■ **What the task requires**
Give again the entries below exactly, beginning at the first line and ending at the line with "- Check aerospike".

Collected data
□ □ □

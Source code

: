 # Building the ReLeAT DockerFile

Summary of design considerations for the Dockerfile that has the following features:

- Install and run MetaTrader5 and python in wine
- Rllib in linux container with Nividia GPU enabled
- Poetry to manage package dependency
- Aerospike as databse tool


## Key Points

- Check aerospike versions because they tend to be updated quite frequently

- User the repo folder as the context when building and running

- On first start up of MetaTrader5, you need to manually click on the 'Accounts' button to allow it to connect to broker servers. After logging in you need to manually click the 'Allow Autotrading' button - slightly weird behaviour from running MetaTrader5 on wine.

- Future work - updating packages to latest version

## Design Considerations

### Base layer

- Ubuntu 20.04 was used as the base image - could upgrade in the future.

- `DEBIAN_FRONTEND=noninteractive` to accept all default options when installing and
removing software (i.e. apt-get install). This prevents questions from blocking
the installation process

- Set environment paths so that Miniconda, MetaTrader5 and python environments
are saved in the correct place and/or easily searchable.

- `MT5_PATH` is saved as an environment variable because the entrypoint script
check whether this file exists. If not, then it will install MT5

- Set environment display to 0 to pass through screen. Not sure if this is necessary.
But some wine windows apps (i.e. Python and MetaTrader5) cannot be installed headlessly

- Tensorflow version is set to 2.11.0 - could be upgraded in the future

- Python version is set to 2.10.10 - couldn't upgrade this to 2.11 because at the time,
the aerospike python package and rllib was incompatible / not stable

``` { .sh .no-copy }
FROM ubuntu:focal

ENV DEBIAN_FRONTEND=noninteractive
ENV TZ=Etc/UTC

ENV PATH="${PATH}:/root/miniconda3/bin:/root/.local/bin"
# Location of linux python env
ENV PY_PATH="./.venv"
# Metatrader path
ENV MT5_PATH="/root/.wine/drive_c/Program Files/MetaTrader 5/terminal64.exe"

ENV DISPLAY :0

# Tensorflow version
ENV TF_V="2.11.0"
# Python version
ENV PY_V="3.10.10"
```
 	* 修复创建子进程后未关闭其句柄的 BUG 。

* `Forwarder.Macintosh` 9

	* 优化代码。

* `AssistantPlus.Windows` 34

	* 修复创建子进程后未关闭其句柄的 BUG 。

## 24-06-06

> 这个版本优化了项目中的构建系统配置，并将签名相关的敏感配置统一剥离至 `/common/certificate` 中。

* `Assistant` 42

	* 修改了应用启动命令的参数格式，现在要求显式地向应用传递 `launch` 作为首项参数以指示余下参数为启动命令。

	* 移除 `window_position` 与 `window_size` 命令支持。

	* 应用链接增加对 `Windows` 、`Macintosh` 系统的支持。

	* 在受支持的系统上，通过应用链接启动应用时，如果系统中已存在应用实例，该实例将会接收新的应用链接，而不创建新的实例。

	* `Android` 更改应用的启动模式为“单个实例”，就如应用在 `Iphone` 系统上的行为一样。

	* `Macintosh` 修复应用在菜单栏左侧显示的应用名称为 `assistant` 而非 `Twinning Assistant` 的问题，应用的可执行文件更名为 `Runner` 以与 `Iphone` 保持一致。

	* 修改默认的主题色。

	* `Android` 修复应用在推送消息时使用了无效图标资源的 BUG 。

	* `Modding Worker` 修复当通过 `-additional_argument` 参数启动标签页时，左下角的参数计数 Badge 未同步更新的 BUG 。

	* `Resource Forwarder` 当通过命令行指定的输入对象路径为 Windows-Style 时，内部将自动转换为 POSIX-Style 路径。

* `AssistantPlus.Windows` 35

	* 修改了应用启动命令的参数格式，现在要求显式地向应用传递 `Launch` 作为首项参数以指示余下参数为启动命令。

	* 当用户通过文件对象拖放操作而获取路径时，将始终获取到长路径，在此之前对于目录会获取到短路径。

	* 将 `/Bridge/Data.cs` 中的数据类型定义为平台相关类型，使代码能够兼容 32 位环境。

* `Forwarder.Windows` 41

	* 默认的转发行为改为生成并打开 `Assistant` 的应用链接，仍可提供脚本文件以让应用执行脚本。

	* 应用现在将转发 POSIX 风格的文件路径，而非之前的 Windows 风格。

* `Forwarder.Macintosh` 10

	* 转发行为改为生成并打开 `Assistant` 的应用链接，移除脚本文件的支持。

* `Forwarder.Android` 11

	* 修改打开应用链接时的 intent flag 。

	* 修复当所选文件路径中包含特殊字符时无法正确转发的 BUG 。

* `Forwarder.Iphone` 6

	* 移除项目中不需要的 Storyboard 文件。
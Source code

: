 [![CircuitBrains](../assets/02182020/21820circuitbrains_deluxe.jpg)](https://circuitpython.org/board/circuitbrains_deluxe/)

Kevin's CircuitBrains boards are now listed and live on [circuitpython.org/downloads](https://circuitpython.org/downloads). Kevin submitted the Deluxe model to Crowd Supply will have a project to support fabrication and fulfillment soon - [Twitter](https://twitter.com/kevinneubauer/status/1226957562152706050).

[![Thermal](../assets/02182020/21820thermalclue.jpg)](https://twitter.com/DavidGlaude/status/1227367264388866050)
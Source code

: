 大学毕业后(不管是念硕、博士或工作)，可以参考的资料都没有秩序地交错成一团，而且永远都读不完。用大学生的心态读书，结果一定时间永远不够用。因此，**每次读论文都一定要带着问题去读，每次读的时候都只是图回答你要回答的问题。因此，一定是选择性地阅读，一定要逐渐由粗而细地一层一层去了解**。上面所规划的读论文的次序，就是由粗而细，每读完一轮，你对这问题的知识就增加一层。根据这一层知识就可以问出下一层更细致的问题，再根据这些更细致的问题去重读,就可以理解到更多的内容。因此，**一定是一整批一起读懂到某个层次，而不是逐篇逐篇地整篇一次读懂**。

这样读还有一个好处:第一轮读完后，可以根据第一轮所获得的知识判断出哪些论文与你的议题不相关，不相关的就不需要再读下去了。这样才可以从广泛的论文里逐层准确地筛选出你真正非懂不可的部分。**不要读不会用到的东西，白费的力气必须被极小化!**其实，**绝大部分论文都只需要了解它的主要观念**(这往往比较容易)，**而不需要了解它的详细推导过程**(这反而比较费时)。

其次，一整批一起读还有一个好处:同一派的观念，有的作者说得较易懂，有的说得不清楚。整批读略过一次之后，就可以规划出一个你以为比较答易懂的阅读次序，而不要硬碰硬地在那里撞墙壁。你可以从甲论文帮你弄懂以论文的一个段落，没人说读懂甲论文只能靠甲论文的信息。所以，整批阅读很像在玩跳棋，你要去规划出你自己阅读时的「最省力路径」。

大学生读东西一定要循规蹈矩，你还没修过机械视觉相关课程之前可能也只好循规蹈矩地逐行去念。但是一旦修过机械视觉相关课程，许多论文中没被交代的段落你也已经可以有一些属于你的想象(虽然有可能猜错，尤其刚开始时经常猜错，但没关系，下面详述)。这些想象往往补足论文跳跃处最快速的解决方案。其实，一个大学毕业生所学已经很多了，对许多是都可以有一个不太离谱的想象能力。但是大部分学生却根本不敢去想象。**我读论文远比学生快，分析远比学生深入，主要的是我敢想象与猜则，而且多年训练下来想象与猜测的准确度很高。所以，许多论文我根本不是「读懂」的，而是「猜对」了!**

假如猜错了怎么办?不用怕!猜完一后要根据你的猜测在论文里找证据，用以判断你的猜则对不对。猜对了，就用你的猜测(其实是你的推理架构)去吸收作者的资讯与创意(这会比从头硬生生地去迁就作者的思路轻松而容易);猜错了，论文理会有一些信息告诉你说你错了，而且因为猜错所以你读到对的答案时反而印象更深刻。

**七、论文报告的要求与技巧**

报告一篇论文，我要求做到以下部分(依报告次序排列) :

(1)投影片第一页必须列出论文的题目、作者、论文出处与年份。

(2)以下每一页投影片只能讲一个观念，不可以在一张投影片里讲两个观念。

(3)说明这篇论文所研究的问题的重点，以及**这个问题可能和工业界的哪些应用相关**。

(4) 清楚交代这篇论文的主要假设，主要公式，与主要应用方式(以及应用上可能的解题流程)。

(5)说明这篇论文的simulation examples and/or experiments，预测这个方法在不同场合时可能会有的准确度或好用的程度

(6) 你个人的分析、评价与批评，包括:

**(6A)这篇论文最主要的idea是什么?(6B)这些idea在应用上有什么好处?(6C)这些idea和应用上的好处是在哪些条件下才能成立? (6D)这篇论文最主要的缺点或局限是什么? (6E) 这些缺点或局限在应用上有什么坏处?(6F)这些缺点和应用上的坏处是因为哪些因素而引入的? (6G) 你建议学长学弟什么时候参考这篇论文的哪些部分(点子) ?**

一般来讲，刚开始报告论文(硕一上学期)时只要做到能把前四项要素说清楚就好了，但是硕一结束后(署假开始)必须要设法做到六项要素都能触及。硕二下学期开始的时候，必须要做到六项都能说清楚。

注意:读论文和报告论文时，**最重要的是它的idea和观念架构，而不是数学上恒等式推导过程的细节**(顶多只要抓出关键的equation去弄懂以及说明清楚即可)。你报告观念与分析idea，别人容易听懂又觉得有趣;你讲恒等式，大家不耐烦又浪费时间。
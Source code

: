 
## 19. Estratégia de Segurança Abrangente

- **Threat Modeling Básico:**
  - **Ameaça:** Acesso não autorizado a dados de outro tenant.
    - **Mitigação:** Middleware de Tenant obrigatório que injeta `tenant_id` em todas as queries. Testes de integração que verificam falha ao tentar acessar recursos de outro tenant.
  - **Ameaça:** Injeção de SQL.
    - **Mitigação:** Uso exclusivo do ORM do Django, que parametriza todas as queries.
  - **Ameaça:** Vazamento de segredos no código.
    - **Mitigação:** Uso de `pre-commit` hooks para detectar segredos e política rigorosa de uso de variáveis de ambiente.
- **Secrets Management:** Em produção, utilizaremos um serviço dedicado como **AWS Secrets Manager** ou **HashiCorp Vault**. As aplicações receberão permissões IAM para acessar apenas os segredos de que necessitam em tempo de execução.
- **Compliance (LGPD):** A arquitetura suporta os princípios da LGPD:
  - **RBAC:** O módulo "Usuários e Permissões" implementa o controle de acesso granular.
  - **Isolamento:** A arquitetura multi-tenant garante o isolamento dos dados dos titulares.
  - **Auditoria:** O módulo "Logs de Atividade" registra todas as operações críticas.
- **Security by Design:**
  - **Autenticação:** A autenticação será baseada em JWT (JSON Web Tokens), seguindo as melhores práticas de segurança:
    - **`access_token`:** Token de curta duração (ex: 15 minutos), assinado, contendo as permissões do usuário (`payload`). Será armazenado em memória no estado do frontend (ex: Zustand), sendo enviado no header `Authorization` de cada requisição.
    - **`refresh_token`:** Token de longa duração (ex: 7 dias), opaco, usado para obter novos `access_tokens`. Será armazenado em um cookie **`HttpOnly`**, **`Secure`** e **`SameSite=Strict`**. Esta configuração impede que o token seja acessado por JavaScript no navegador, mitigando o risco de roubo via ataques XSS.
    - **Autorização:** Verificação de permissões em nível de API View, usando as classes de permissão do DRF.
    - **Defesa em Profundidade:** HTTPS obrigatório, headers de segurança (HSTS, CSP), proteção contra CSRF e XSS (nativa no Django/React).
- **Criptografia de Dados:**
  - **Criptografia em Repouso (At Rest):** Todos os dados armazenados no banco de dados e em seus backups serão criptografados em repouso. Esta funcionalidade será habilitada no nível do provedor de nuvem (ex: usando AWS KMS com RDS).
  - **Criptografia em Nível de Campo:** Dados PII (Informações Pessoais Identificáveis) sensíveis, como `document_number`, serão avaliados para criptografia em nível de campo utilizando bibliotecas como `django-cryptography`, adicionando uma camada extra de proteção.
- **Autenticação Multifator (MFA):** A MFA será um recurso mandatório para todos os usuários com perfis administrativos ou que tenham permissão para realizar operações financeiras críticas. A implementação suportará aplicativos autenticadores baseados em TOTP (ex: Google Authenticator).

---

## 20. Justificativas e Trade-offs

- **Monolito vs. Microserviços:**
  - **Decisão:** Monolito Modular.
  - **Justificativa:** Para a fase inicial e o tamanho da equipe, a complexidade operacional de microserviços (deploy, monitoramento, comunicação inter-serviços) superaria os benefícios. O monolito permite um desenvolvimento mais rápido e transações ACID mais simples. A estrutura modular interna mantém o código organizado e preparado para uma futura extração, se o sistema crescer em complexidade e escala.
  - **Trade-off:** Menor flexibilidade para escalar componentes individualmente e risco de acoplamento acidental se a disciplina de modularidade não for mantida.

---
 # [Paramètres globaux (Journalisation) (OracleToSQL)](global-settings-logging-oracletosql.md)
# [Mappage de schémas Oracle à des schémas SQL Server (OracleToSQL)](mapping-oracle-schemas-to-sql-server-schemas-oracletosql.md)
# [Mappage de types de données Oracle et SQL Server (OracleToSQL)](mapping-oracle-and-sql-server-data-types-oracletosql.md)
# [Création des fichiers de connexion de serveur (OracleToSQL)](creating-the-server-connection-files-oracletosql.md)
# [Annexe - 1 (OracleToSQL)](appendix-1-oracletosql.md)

□ □ □

■ **Result of the task**
Source code

: # Building the ReLeAT DockerFile

Summary of design considerations for the Dockerfile that has the following features:

- Install and run MetaTrader5 and python in wine
- Rllib in linux container with Nividia GPU enabled
- Poetry to manage package dependency
- Aerospike as databse tool


## Key Points

- Check aerospike versions because they tend to be updated quite frequently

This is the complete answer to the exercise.